The inquiry report explains that “organised crime is premised on the idea that the people in the organisation share the objective of a criminal act and participate in its execution. There will often be a core of people that plan and execute a criminal act and with them, there would be other people that help them. The helpers would be detached from the core’s criminal activity but in some way accept to help with illicit or illegal acts. They may not be aware of the criminal activities of the organisation. But they must still shoulder responsibility. Because,” the Board firmly states, “they would be enabling the execution of crimes and helping the evil network within society where criminals act with impunity.”
“Organised crime seeks to operate safely under the veil of impunity that comes from friendships, proximity and the sharing of interests with people in authority that protect it from investigation and prosecution.”
The Daphne Caruana Galizia inquiry lists a chilling roll call of people that are or were in positions of authority on whom there are specific allegations of misconduct, familiarity, and proximity with people implicated in Daphne Caruana Galizia’s assassination, particularly its alleged mastermind.
The Board names former MFSA Chairman Joe Bannister, former Planning Authority Chairman and currently the CEO of the Tourism Authority Johann Buttigieg, former MGA Chairmen Heathcliff Farrugia and Joseph Cuschieri, former Police chief Lawrence Cutajar and his former Deputy Silvio Valletta.
The Board also names people who had positions in the wider meaning of public administration or the country’s governance that though not implicated by the evidence in the assassination itself, still face allegations of misconduct, familiarity, and proximity with people implicated in the killing of Daphne Caruana Galizia.

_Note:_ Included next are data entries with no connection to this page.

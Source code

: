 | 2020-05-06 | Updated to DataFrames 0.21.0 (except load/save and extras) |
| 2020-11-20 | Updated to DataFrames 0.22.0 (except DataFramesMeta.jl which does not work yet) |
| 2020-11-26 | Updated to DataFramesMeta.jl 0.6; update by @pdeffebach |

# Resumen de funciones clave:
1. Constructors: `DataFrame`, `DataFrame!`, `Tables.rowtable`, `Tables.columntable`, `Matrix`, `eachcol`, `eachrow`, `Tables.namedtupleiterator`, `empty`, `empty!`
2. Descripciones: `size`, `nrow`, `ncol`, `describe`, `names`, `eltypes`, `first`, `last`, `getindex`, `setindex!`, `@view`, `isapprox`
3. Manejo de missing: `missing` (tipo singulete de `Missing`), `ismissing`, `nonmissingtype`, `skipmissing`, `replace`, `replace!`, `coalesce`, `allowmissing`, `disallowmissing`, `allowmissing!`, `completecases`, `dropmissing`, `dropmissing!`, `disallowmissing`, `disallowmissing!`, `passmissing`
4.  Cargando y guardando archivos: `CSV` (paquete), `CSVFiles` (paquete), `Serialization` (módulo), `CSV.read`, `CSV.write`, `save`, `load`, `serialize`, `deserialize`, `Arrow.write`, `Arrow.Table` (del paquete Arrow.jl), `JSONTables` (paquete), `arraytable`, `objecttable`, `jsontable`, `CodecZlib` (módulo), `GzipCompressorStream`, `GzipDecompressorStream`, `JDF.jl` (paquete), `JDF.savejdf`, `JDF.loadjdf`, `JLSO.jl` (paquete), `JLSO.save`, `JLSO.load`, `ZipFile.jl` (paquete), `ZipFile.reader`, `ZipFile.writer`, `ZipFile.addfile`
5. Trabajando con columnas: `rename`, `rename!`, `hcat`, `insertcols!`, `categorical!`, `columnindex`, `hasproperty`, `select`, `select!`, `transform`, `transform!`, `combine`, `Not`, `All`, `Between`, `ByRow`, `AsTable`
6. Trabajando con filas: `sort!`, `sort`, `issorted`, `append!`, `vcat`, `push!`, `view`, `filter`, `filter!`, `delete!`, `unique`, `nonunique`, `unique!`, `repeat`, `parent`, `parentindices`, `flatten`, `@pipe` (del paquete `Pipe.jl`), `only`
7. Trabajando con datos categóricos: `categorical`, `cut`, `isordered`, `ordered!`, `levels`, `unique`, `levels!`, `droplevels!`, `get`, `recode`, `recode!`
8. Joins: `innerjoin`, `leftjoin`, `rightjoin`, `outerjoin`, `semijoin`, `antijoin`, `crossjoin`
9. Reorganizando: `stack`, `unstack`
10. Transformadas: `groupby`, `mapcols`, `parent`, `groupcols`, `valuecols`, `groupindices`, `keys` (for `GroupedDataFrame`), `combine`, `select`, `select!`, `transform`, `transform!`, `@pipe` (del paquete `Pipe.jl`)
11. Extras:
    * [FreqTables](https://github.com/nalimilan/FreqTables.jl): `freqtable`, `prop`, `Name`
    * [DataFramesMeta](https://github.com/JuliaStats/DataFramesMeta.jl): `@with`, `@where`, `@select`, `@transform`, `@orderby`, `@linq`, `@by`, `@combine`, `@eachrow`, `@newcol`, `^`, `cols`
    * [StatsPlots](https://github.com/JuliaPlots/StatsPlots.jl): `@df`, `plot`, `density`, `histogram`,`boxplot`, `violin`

The inquiry names former prime minister Joseph Muscat, the incumbent Justice Minister Edward Zammit Lewis, the former Leader of Opposition, and current PN MP Adrian Delia and Pierre Portelli whom the inquiry mistakenly describes as the PN’s former Secretary-General. He did not hold the rank but was a senior employee of the PN, largely fulfilling the duties of that role.
In its recommendations, the Board “strongly recommends” adding to Maltese laws the crime of “associazione a delinquere di stampo mafioso” defined in Italy’s criminal code in Article 416 bis. The crime provides for penalties for people who belong to an organisation that has the characteristics of the mafia.
The Board explains that this provision was added to Italian law in 1982 to punish mafia crimes not covered by the classic law on criminal association in the original article 416 of the Italian laws.
To fall foul of 416 bis there needs to be an organisational structure, not merely an agreement to commit a crime. Italian law, therefore, requires elements such as secrecy and omertà and the existence of a permanent structure as tests for a mafia crime.
The inquiry damningly says that the evidence it has seen suggests that an organisational system was indeed being drawn up even if perhaps unwittingly. The system was designed to enrich people at the cost of the common good through friendships, association, and proximity to people in power.
The Daphne Caruana Galizia inquiry is the first-ever agency of the Maltese State to recommend specific anti-mafia legislation on our books.